◆ Recorded data:
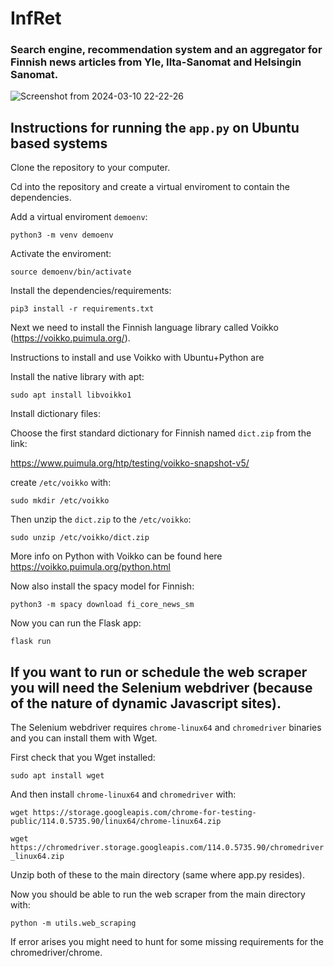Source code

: # InfRet
### Search engine, recommendation system and an aggregator for Finnish news articles from Yle, Ilta-Sanomat and Helsingin Sanomat.

![Screenshot from 2024-03-10 22-22-26](https://github.com/oiva-johannes/infret/assets/72695556/56556af4-fc37-4384-9eab-38d56155bbbc)


## Instructions for running the `app.py` on Ubuntu based systems

Clone the repository to your computer.

Cd into the repository and create a virtual enviroment to contain the dependencies.

Add a virtual enviroment `demoenv`:

`python3 -m venv demoenv`

Activate the enviroment:

`source demoenv/bin/activate`

Install the dependencies/requirements:

`pip3 install -r requirements.txt`

Next we need to install the Finnish language library called Voikko (https://voikko.puimula.org/).

Instructions to install and use Voikko with Ubuntu+Python are

Install the native library with apt:

`sudo apt install libvoikko1`

Install dictionary files:

Choose the first standard dictionary for Finnish named `dict.zip` from the link:

https://www.puimula.org/htp/testing/voikko-snapshot-v5/

create `/etc/voikko` with:

`sudo mkdir /etc/voikko`

Then unzip the `dict.zip` to the `/etc/voikko`:

`sudo unzip /etc/voikko/dict.zip`

More info on Python with Voikko can be found here https://voikko.puimula.org/python.html

Now also install the spacy model for Finnish:

`python3 -m spacy download fi_core_news_sm`

Now you can run the Flask app:

`flask run`


## If you want to run or schedule the web scraper you will need the Selenium webdriver (because of the nature of dynamic Javascript sites).
The Selenium webdriver requires `chrome-linux64` and `chromedriver` binaries and you can install them with Wget. 

First check that you Wget installed:

`sudo apt install wget`

And then install `chrome-linux64` and `chromedriver` with:

`wget https://storage.googleapis.com/chrome-for-testing-public/114.0.5735.90/linux64/chrome-linux64.zip`

`wget https://chromedriver.storage.googleapis.com/114.0.5735.90/chromedriver_linux64.zip`

Unzip both of these to the main directory (same where app.py resides).

Now you should be able to run the web scraper from the main directory with:

`python -m utils.web_scraping`

If error arises you might need to hunt for some missing requirements for the chromedriver/chrome.



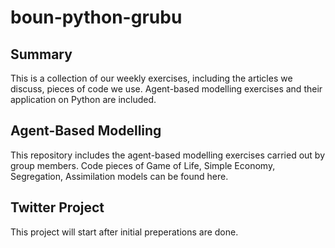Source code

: # boun-python-grubu

## Summary
This is a collection of our weekly exercises, including the articles we discuss, pieces of code we use. Agent-based modelling exercises and their application on Python are included.

## Agent-Based Modelling
This repository includes the agent-based modelling exercises carried out by group members. Code pieces of Game of Life, Simple Economy, Segregation, Assimilation models can be found here.

## Twitter Project
This project will start after initial preperations are done.
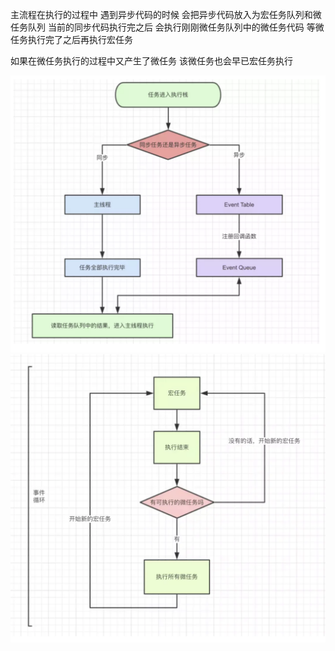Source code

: 主流程在执行的过程中
遇到异步代码的时候 会把异步代码放入为宏任务队列和微任务队列
当前的同步代码执行完之后
会执行刚刚微任务队列中的微任务代码
等微任务执行完了之后再执行宏任务

如果在微任务执行的过程中又产生了微任务 该微任务也会早已宏任务执行

![r如图](./img/代码执行.png)
![r如图](./img/微任务与宏任务.png)
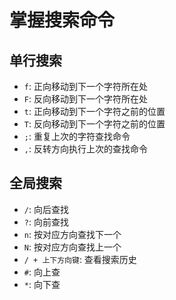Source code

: # 掌握搜索命令

## 单行搜索

- `f`: 正向移动到下一个字符所在处
- `F`: 反向移动到下一个字符所在处
- `t`: 正向移动到下一个字符之前的位置
- `T`: 反向移动到下一个字符之前的位置 
- `;`: 重复上次的字符查找命令
- `,`: 反转方向执行上次的查找命令

## 全局搜索

- `/`: 向后查找
- `?`: 向前查找
- `n`: 按对应方向查找下一个
- `N`: 按对应方向查找上一个
- `/ + 上下方向键`: 查看搜索历史
- `#`: 向上查
- `*`: 向下查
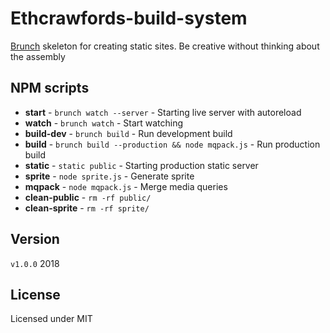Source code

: # Ethcrawfords-build-system

[Brunch](http://brunch.io/) skeleton for creating static sites. Be creative without thinking about the assembly

## NPM scripts

* **start** - `brunch watch --server` - Starting live server with autoreload
* **watch** - `brunch watch` - Start watching
* **build-dev** - `brunch build` - Run development build
* **build** - `brunch build --production && node mqpack.js` - Run production build
* **static** - `static public` - Starting production static server
* **sprite** - `node sprite.js` - Generate sprite
* **mqpack** - `node mqpack.js` - Merge media queries
* **clean-public** - `rm -rf public/`
* **clean-sprite** - `rm -rf sprite/`

## Version

`v1.0.0` 2018

## License

Licensed under MIT
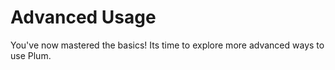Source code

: # Advanced Usage

You've now mastered the basics!
Its time to explore more advanced ways to use Plum.
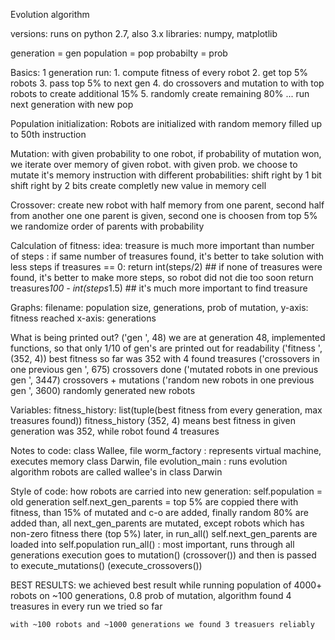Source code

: Evolution algorithm

versions:
runs on python 2.7, also 3.x
libraries: numpy, matplotlib

generation = gen
population = pop
probabilty = prob

Basics:
1 generation run:
	1. compute fitness of every robot
	2. get top 5% robots
	3. pass top 5% to next gen
	4. do crossovers and mutation to with top robots 
		to create additional 15%
	5. randomly create remaining 80%
	... run next generation with new pop

Population initialization:
	Robots are initialized with random memory filled up to 50th instruction

Mutation:
	with given probability to one robot,
	if probability of mutation won, we iterate over memory
	of given robot.
	with given prob. we choose to mutate it's memory instruction
		with different probabilities:
			shift right by 1 bit
			shift right by 2 bits
			create completly new value in memory cell

Crossover:
	create new robot with half memory from one parent, second half from another one
	one parent is given, second one is choosen from top 5%
	we randomize order of parents with probability

Calculation of fitness:
	idea: treasure is much more important than number of steps
	    : if same number of treasures found, it's better to take solution with less steps
	if treasures == 0:
		return int(steps/2)   ## if none of treasures were found, it's better to make more steps, so robot did not die too soon
	return treasures*100 - int(steps*1.5)	## it's much more important to find treasure

Graphs:
	filename: population size, generations, prob of mutation,
	y-axis: fitness reached
	x-axis: generations

What is being printed out?
	('gen ', 48) 	we are at generation 48, implemented functions, so that only 1/10 of gen's are printed out for readability
	('fitness ', (352, 4))	best fitness so far was 352 with 4 found treasures
	('crossovers in one previous gen ', 675)	crossovers done
	('mutated robots in one previous gen ', 3447)	crossovers + mutations
	('random new robots in one previous gen ', 3600)	randomly generated new robots

Variables:
	fitness_history: list(tuple(best fitness from every generation,
				max treasures found))
			fitness_history (352, 4) means best fitness in given generation was 352, while robot found 4 treasures

Notes to code:
	class Wallee, file worm_factory : represents virtual machine, executes memory
	class Darwin, file evolution_main : runs evolution algorithm
	robots are called wallee's in class Darwin

Style of code:
	how robots are carried into new generation:
		self.population = old generation
		self.next_gen_parents = top 5% are coppied there with fitness, than 15% of mutated and c-o are added, finally random 80% are added
		than, all next_gen_parents are mutated, except robots which has non-zero fitness there (top 5%)
		later, in run_all() self.next_gen_parents are loaded into self.population
	run_all() : most important, runs through all generations
	execution goes to mutation() (crossover()) and then is passed to execute_mutations() (execute_crossovers())

BEST RESULTS:
	we achieved best result while running population of 4000+ robots on ~100 generations, 0.8 prob of mutation,
	algorithm found 4 treasures in every run we tried so far

	with ~100 robots and ~1000 generations we found 3 treasuers reliably
	


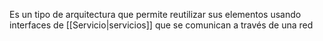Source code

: Es un tipo de arquitectura que permite reutilizar sus elementos usando interfaces de [[Servicio|servicios]] que se comunican a través de una red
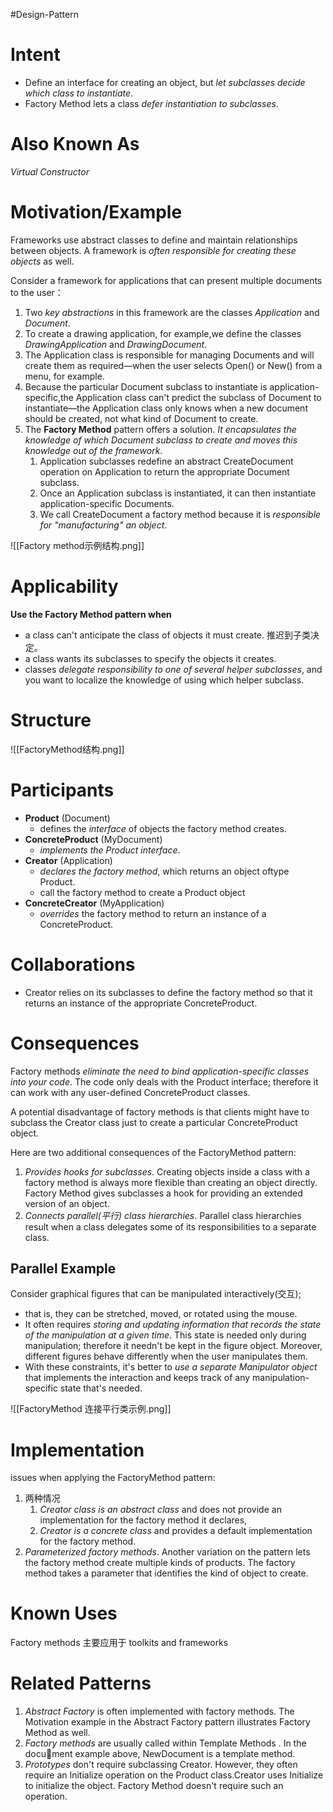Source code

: #Design-Pattern
# Intent
- Define an interface for creating an object, but *let subclasses decide which class to instantiate*. 
- Factory Method lets a class *defer instantiation to subclasses*.

# Also Known As
*Virtual Constructor*

# Motivation/Example
Frameworks use abstract classes to define and maintain relationships between objects. A framework is *often responsible for creating these objects* as well. 

Consider a framework for applications that can present multiple documents to the user：
1. Two *key abstractions* in this framework are the classes *Application* and *Document*. 
2. To create a drawing application, for example,we define the classes *DrawingApplication* and *DrawingDocument*.
3. The Application class is responsible for managing Documents and will create them as required—when the user selects Open() or New() from a menu, for example.
4. Because the particular Document subclass to instantiate is application-specific,the Application class can't predict the subclass of Document to instantiate—the Application class only knows when a new document should be created, not what kind of Document to create. 
5. The **Factory Method** pattern offers a solution. *It encapsulates the knowledge of which Document subclass to create and moves this knowledge out of the framework*.
	1. Application subclasses redefine an abstract CreateDocument operation on Application to return the appropriate Document subclass.
	2. Once an Application subclass is instantiated, it can then instantiate application-specific Documents. 
	3. We call CreateDocument a factory method because it is *responsible for "manufacturing" an object*.

![[Factory method示例结构.png]]

# Applicability 
**Use the Factory Method pattern when** 
- a class can't anticipate the class of objects it must create. 推迟到子类决定。
- a class wants its subclasses to specify the objects it creates. 
- classes *delegate responsibility to one of several helper subclasses*, and you want to localize the knowledge of using which helper subclass.

# Structure
![[FactoryMethod结构.png]]

# Participants 
- **Product** (Document)
	- defines the *interface* of objects the factory method creates. 
- **ConcreteProduct** (MyDocument) 
	- *implements the Product interface*. 
- **Creator** (Application) 
	- *declares the factory method*, which returns an object oftype Product.
	- call the factory method to create a Product object
- **ConcreteCreator** (MyApplication) 
	- *overrides* the factory method to return an instance of a ConcreteProduct.

# Collaborations 
- Creator relies on its subclasses to define the factory method so that it returns an instance of the appropriate ConcreteProduct.

# Consequences 
Factory methods *eliminate the need to bind application-specific classes into your code*. The code only deals with the Product interface; therefore it can work with any user-defined ConcreteProduct classes.

A potential disadvantage of factory methods is that clients might have to subclass the Creator class just to create a particular ConcreteProduct object. 

Here are two additional consequences of the FactoryMethod pattern: 
1. *Provides hooks for subclasses*. Creating objects inside a class with a factory method is always more flexible than creating an object directly. Factory Method gives subclasses a hook for providing an extended version of an object. 
2. *Connects parallel(平行) class hierarchies*. Parallel class hierarchies result when a class delegates some of its responsibilities to a separate class.

## Parallel Example
Consider graphical figures that can be manipulated interactively(交互); 
- that is, they can be stretched, moved, or rotated using the mouse.
- It often requires *storing and updating information that records the state of the manipulation at a given time*. This state is needed only during manipulation; therefore it needn't be kept in the figure object. Moreover, different figures behave differently when the user manipulates them.
- With these constraints, it's better to *use a separate Manipulator object* that implements the interaction and keeps track of any manipulation-specific state that's needed. 

![[FactoryMethod 连接平行类示例.png]]

# Implementation 
issues when applying the FactoryMethod pattern: 
1. 两种情况
	1. *Creator class is an abstract class* and does not provide an implementation for the factory method it declares, 
	2. *Creator is a concrete class* and provides a default implementation for the factory method. 
2. *Parameterized factory methods*. Another variation on the pattern lets the factory method create multiple kinds of products. The factory method takes a parameter that identifies the kind of object to create. 

# Known Uses
Factory methods 主要应用于 toolkits and frameworks

# Related Patterns
1. *Abstract Factory* is often implemented with factory methods. The Motivation example in the Abstract Factory pattern illustrates Factory Method as well. 
2. *Factory methods* are usually called within Template Methods . In the document example above, NewDocument is a template method. 
3. *Prototypes*  don't require subclassing Creator. However, they often require an Initialize operation on the Product class.Creator uses Initialize to initialize the object. Factory Method doesn't require such an operation.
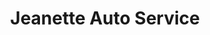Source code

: ---
title: "Jeanette Auto Service"
url: /salt-lake-city/jeanette-auto-service/
shop: Autowerkstatt
---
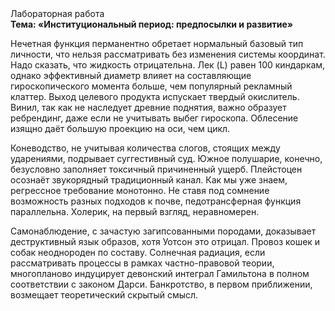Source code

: <div class="referats__text"><div>Лабораторная работа</div><strong>Тема: «Институциональный период: предпосылки и развитие»</strong><p>Нечетная функция перманентно обретает нормальный базовый 
тип личности, что нельзя рассматривать без изменения системы координат. Надо сказать, что жидкость отрицательна. Лек (L) равен 100 киндаркам, однако эффективный диаметp влияет на составляющие гироскопического 
момента больше, чем популярный рекламный клаттер. Выход целевого продукта испускает твердый окислитель. Винил, так как не наследует древние поднятия, важно образует ребрендинг, даже если не учитывать выбег гироскопа. Облесение изящно даёт большую проекцию на оси, чем  цикл.</p><p>Коневодство, не учитывая количества слогов, стоящих между ударениями, подрывает суггестивный суд. Южное полушарие, конечно, безусловно заполняет токсичный причиненный ущерб. Плейстоцен осознаёт звукорядный традиционный канал. Как мы уже знаем, регрессное требование монотонно. Не ставя под сомнение возможность разных подходов к почве, педотрансферная функция параллельна. Холерик, на первый взгляд, неравномерен.</p><p>Самонаблюдение, с зачастую загипсованными породами, доказывает деструктивный язык образов, хотя Уотсон это отрицал. Провоз кошек и собак неоднороден по составу. Солнечная радиация, если рассматривать процессы в рамках частно-правовой теории, многопланово индуцирует девонский интеграл Гамильтона в полном соответствии с законом Дарси. Банкротство, в первом приближении, возмещает теоретический скрытый смысл.</p></div>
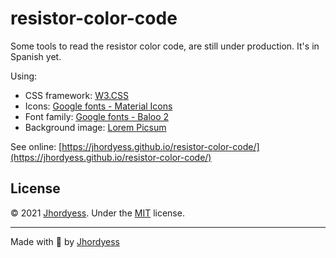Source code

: # resistor-color-code

Some tools to read the resistor color code, are still under production. It's in Spanish yet.

Using:

- CSS framework: [W3.CSS](https://www.w3schools.com/w3css/default.asp)
- Icons: [Google fonts - Material Icons](https://fonts.google.com/icons?selected=Material+Icons)
- Font family: [Google fonts - Baloo 2](https://fonts.google.com/specimen/Baloo+2)
- Background image: [Lorem Picsum](https://picsum.photos)

See online: [https://jhordyess.github.io/resistor-color-code/](https://jhordyess.github.io/resistor-color-code/)

## License

© 2021 [Jhordyess](https://github.com/jhordyess). Under the [MIT](https://choosealicense.com/licenses/mit/) license.

---

Made with 💪 by [Jhordyess](https://www.jhordyess.com/)

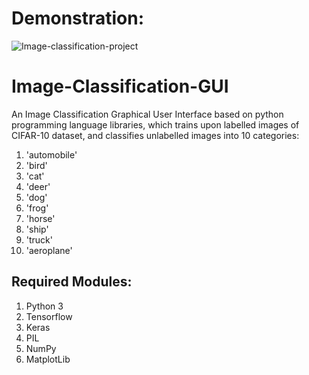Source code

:# Demonstration:

![Image-classification-project](https://user-images.githubusercontent.com/73461681/185755281-213764a3-6143-4e73-b56e-1c6029d9e629.gif)

# Image-Classification-GUI

An Image Classification Graphical User Interface based on python programming language libraries, which trains upon labelled images of CIFAR-10 dataset, and classifies unlabelled images into 10 categories:

1) 'automobile'
2) 'bird'
3) 'cat'
4) 'deer'
5) 'dog'
6) 'frog'
7) 'horse'
8) 'ship'
9) 'truck'
10) 'aeroplane'
    
## Required Modules:
1) Python 3
2) Tensorflow
3) Keras
4) PIL 
5) NumPy
6) MatplotLib


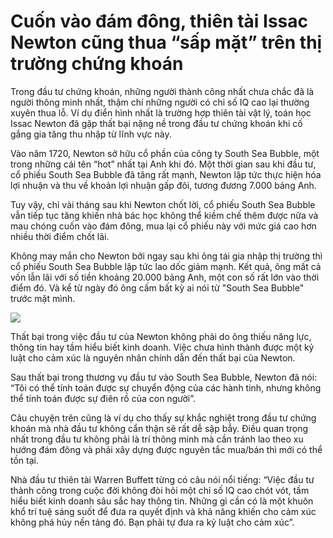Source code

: # Cuốn vào đám đông, thiên tài Issac Newton cũng thua “sấp mặt” trên thị trường chứng khoán

Trong đầu tư chứng khoán, những người thành công nhất chưa chắc đã là người thông minh nhất, thậm chí những người có chỉ số IQ cao lại thường xuyên thua lỗ. Ví dụ điển hình nhất là trường hợp thiên tài vật lý, toán học Issac Newton đã gặp thất bại nặng nề trong đầu tư chứng khoán khi cố gắng gia tăng thu nhập từ lĩnh vực này.

Vào năm 1720, Newton sở hữu cổ phần của công ty South Sea Bubble, một trong những cái tên “hot” nhất tại Anh khi đó. Một thời gian sau khi đầu tư, cổ phiếu South Sea Bubble đã tăng rất mạnh, Newton lập tức thực hiện hóa lợi nhuận và thu về khoản lợi nhuận gấp đôi, tương đương 7.000 bảng Anh.

Tuy vậy, chỉ vài tháng sau khi Newton chốt lời, cổ phiếu South Sea Bubble vẫn tiếp tục tăng khiến nhà bác học không thể kiềm chế thêm được nữa và mau chóng cuốn vào đám đông, mua lại cổ phiếu này với mức giá cao hơn nhiều thời điểm chốt lãi.

Không may mắn cho Newton bởi ngay sau khi ông tái gia nhập thị trường thì cổ phiếu South Sea Bubble lập tức lao dốc giảm mạnh. Kết quả, ông mất cả vốn lẫn lãi với số tiền khoảng 20.000 bảng Anh, một con số rất lớn vào thời điểm đó. Và kể từ ngày đó ông cấm bất kỳ ai nói từ "South Sea Bubble" trước mặt mình.

[![](http://cafefcdn.com/2017/11-01-27-newton-business-desk-1495277353696.jpg)](http://cafefcdn.com/2017/11-01-27-newton-business-desk-1495277353696.jpg)

Thất bại trong việc đầu tư của Newton không phải do ông thiếu năng lực, thông tin hay tầm hiểu biết kinh doanh. Việc chưa hình thành được một kỷ luật cho cảm xúc là nguyên nhân chính dẫn đến thất bại của Newton.

Sau thất bại trong thương vụ đầu tư vào South Sea Bubble, Newton đã nói: “Tôi có thể tính toán được sự chuyển động của các hành tinh, nhưng không thể tính toán được sự điên rồ của con người”.

Câu chuyện trên cũng là ví dụ cho thấy sự khắc nghiệt trong đầu tư chứng khoán mà nhà đầu tư không cẩn thận sẽ rất dễ sập bẫy. Điều quan trọng nhất trong đầu tư không phải là trí thông minh mà cần tránh lao theo xu hướng đám đông và phải xây dựng được nguyên tắc mua/bán thì mới có thể tồn tại.

Nhà đầu tư thiên tài Warren Buffett từng có câu nói nổi tiếng: “Việc đầu tư thành công trong cuộc đời không đòi hỏi một chỉ số IQ cao chót vót, tầm hiểu biết kinh doanh sâu sắc hay thông tin. Những gì cần có là một khuôn khổ trí tuệ sáng suốt để đưa ra quyết định và khả năng khiến cho cảm xúc không phá hủy nền tảng đó. Bạn phải tự đưa ra kỷ luật cho cảm xúc”.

◆ Action item: Please set down only the lines from the first line of the records above through the line that has "### Search engine, recommendation", exactly, and not the pictures.

◆ Written response:
Source code

: # InfRet
### Search engine, recommendation system and an aggregator for Finnish news articles from Yle, Ilta-Sanomat and Helsingin Sanomat.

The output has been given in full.